[PATCH] Add floating point timings to rs6000_rtx_costs

David Edelsohn dje@watson.ibm.com
Tue Jul 6 05:45:00 GMT 2004


>>>>> Roger Sayle writes:

Roger> The values that GCC's middle-end cares about are the latencies.
Roger> In almost all cases (RTL expansion, if-conversion, RTL simplification,
Roger> combine, etc...) the assumption is that rtx_cost is the "cost" or
Roger> "time" for the result to become available for use by the next
Roger> instruction, relative to a fast integer instruction.

Roger> I'm not sure if you've misread my patch, but all of the values in the
Roger> struct processor_cost table are scaled by COSTS_N_INSNS converting
Roger> them from pure hardware cycles, to "relative cycles" (additions).
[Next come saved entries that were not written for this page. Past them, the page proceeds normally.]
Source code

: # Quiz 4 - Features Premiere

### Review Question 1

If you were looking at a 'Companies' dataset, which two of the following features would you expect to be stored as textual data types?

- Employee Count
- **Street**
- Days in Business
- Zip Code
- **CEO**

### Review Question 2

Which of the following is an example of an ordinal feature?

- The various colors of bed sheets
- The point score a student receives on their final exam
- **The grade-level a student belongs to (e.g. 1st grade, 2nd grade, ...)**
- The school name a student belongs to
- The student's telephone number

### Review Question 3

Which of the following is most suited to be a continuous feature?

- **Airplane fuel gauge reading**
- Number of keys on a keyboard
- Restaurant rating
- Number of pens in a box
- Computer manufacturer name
	Yes, the cost is in *relative* cycles, which means that part of
your patch needs to be revised.  Thanks for clarifying that the cost is
unified for all instructions, not integer distinguished from floating
point.

	On POWER4/POWER5, the latency of fast, simple instructions is 2
cycles.  The cost of those instructions is COSTS_N_INSNS(1).  Your earlier
patch did not change that and there is no intention of enumerating the
cost of each trivial operation as COSTS_N_INSN(2) for those processors.

	The POWER4/POWER5 cost of multiplies in the original code and
carried over to your table already has been scaled for the integer latency
of 2, but the cost of FP operations in your patch has not been scaled.
You need to divide all of your FP costs for POWER4/POWER5 by 2.